Telekommunikations-Firmen setzen in ihren Glasfasernetzen immer häufiger Wavelength Division Multiplexing (WDM) ein. Mit diesem Verfahren lassen sich gleichzeitig mehrere optische Signale über eine Glasfaser übertragen. Eine Erweiterung von WDM ist das Dense Wavelength Division Multiplexing (DWDM). Bei DWDM werden die Abstände zwischen den einzelnen Wellenlängen verringert. So lassen sich wesentlich mehr Farben über eine physikalische Faser übertragen als beim "normalen" Wellenlängen-Multiplexen. Gegenwärtig sind 150 oder mehr Farben pro LWL-Faser technisch machbar. Details zu beiden Verfahren sind im Beitrag auf Seite 20 zu finden.

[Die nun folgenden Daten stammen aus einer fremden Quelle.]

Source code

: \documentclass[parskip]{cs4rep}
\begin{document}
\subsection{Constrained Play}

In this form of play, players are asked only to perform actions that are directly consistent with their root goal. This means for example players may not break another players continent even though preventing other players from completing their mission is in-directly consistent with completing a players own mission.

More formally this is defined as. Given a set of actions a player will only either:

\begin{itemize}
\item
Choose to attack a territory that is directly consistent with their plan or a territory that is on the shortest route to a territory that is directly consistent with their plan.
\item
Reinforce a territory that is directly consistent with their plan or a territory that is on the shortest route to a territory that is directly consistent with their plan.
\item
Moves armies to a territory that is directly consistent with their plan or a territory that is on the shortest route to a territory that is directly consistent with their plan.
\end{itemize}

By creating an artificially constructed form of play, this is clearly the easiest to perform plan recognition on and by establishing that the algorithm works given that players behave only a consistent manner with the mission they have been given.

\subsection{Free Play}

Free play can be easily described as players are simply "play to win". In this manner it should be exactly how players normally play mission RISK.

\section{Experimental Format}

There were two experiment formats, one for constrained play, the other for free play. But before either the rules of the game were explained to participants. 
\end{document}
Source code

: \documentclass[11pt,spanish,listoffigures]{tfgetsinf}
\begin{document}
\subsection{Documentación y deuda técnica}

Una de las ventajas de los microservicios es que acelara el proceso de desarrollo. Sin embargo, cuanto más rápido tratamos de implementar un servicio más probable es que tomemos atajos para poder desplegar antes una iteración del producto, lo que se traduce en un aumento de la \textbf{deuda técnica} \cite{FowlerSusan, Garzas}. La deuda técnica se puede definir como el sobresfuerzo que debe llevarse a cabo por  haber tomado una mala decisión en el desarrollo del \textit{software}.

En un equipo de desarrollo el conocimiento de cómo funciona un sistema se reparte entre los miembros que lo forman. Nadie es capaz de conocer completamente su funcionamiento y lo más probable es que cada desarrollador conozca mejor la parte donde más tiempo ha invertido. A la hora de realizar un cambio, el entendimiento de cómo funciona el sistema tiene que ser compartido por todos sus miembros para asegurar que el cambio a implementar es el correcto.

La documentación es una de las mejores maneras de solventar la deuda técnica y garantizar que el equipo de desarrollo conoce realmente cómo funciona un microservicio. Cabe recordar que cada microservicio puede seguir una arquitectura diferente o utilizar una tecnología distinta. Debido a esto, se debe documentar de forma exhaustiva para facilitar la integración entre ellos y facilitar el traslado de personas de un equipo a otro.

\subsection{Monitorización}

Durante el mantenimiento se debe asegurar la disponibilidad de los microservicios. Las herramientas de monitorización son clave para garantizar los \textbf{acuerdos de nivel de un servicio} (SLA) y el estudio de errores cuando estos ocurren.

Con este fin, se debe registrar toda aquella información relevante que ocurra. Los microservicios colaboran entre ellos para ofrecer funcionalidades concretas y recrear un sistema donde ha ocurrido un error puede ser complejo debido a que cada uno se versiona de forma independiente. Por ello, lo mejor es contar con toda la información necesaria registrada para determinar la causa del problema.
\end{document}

Moderne DWDM-Multiplexer sind in der Lage, neben SDH/Sonet-Signalen auch Escon-, Fibre-Channel- oder Ethernet-Daten transparent zu übertragen. In den drei letztgenannten Fällen kann unter Umständen sogar die SDH-Ausrüstung wegfallen. Deshalb betrachten Carrier und Serviceprovider DWDM in Teilbereichen als Alternative zur SDH-Technik. Bei der Übertragung über Entfernungen von mehr als 1000 Kilometern, also im Long-Haul-Bereich, hat sich DWDM weitgehend durchgesetzt.

Die klassische Anwendung von DWDM besteht darin, mithilfe optischer Add-Drop-Multiplexer (OADM) den wachsenden Bedarf an Bandbreite zu befriedigen. Diese Geräte nehmen die Eingangssignale, die über mehrere physikalische Fasern eingehen, in Empfang und transportieren sie mittels optischem Multiplexing über eine einzelne Faser weiter. Auf der Gegenseite werden die Ursprungssignale wieder ausgekoppelt und auf die entsprechenden Fasern verteilt.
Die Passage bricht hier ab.